- Paralympic wheelchair tennis
- Venue: Olympic Tennis Centre
- Date: 10–15 September
- Competitors: 32

Medalists
- 1st place, gold medalist(s):  / Jiske Griffioen / Netherlands
- 2nd place, silver medalist(s):  / Aniek van Koot / Netherlands
- 3rd place, bronze medalist(s):  / Yui Kamiji / Japan

= Wheelchair tennis at the 2016 Summer Paralympics – Women's singles =

The women's singles wheelchair tennis tournament at the 2016 Paralympic Games in Rio de Janeiro was held at the Olympic Tennis Centre in the Barra Olympic Park in Barra da Tijuca in the west zone of Rio de Janeiro, Brazil from 10 to 15 September 2016.

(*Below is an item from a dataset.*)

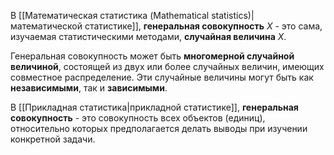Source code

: В [[Математическая статистика (Mathematical statistics)|математической статистике]], **генеральная совокупность** $X$ - это сама, изучаемая статистическими методами, **случайная величина** $X$.

Генеральная совокупность может быть **многомерной случайной величиной**, состоящей из двух или более случайных величин, имеющих совместное распределение. Эти случайные величины могут быть как **независимыми**, так и **зависимыми**.

В [[Прикладная статистика|прикладной статистике]], **генеральная совокупность** - это совокупность всех объектов (единиц), относительно которых предполагается делать выводы при изучении конкретной задачи.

Netherlands' domination of women's singles in wheelchair tennis was extended to a seventh successive Games, as Jiske Griffioen became the fifth different Dutch winner of the event, following the retirement of four-time winner Esther Vergeer following one of the longest unbeaten runs in sport. Indeed, the final was an all-Dutch affair, with the silver going to Aniek van Koot. Japanese player Yui Kamiji managed to prevent an all-Dutch podium, winning in the bronze medal playoff against the Netherlands' Diede de Groot.